**PROBLEM DESCRIPTION**:
Below are the records; count the lines in which "documentclass" occurs and report only that number.

**DATA TO PROCESS**:
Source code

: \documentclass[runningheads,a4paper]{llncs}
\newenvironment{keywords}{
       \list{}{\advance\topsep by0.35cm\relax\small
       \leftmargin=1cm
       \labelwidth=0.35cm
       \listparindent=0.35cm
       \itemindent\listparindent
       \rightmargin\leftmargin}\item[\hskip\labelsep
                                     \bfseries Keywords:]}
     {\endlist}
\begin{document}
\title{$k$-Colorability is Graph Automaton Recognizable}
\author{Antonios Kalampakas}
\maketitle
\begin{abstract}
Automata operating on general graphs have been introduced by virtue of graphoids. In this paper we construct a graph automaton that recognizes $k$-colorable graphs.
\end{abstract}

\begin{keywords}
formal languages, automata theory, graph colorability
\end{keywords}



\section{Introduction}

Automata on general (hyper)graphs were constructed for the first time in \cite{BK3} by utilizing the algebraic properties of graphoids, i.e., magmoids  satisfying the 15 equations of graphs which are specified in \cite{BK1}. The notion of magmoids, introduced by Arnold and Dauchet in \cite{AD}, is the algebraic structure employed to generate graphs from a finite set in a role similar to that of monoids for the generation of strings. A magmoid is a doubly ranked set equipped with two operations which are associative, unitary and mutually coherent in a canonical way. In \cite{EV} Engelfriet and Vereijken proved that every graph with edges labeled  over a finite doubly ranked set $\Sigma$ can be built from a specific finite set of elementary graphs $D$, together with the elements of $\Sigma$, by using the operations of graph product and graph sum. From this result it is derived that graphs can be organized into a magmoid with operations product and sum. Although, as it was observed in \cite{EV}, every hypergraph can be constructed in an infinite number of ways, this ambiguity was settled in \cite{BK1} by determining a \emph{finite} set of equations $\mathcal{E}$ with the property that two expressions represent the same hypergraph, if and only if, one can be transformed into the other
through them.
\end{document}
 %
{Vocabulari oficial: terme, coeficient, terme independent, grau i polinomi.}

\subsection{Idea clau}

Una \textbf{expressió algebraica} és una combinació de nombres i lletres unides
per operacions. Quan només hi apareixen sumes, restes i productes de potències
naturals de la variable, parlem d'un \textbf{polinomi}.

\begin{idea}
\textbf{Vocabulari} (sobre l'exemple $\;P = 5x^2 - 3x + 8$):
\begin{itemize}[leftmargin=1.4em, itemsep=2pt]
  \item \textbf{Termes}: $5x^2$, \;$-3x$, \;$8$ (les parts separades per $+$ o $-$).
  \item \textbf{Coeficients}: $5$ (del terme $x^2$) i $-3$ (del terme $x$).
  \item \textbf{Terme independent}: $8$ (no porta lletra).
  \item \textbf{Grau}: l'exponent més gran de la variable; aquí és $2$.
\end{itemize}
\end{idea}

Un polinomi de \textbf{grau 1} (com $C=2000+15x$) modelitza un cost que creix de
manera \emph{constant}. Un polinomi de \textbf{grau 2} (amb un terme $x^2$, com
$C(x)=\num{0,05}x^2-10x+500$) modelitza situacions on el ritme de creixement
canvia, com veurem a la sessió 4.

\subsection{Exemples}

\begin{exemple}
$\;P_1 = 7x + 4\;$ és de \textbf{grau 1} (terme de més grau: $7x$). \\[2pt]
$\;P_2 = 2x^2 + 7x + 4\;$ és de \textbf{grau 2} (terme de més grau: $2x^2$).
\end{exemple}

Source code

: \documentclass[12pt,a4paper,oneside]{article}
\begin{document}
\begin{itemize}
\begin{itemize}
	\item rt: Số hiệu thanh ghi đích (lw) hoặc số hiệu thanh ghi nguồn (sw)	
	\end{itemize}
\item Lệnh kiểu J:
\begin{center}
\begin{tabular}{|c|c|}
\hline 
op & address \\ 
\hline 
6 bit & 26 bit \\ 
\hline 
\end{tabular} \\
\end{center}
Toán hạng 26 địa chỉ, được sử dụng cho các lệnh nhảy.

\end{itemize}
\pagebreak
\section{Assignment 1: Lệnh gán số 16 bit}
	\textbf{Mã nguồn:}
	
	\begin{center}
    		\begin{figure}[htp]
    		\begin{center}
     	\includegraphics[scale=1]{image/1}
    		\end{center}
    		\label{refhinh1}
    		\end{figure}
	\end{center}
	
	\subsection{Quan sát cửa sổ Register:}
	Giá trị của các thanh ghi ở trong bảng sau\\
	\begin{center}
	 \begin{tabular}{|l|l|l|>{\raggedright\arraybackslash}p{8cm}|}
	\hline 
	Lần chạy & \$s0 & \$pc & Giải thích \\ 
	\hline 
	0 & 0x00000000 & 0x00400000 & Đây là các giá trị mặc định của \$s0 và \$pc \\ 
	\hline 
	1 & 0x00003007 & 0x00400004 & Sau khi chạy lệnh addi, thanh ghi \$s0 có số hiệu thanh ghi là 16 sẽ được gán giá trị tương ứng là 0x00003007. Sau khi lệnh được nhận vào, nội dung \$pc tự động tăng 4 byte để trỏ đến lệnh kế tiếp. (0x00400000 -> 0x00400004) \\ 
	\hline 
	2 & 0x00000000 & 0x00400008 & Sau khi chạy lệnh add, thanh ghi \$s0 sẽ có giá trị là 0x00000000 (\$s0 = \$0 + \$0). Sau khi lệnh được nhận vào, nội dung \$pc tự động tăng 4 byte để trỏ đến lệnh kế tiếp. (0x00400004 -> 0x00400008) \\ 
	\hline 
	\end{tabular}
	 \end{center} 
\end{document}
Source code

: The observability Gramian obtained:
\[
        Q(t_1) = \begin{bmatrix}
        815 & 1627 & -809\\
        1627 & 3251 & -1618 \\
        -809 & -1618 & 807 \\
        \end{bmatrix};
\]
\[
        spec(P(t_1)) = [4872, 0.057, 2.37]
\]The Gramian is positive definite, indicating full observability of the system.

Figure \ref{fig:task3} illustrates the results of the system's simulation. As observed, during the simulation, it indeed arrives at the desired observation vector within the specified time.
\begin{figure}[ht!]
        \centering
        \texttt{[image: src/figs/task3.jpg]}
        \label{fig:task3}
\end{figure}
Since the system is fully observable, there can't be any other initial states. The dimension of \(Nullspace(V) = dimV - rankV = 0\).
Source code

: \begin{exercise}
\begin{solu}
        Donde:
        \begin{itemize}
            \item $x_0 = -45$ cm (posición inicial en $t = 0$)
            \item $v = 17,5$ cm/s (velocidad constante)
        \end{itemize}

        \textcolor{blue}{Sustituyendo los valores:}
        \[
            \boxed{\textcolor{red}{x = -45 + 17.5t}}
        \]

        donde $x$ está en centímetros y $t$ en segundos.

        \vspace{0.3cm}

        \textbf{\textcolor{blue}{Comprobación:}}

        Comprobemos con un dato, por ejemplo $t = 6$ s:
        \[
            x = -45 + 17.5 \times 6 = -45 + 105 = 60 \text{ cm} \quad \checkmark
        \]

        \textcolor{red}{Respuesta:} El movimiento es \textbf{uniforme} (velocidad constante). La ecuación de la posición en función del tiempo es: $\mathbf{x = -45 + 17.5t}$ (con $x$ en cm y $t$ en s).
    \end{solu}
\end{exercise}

**OUTPUT OF THE TASK**:
2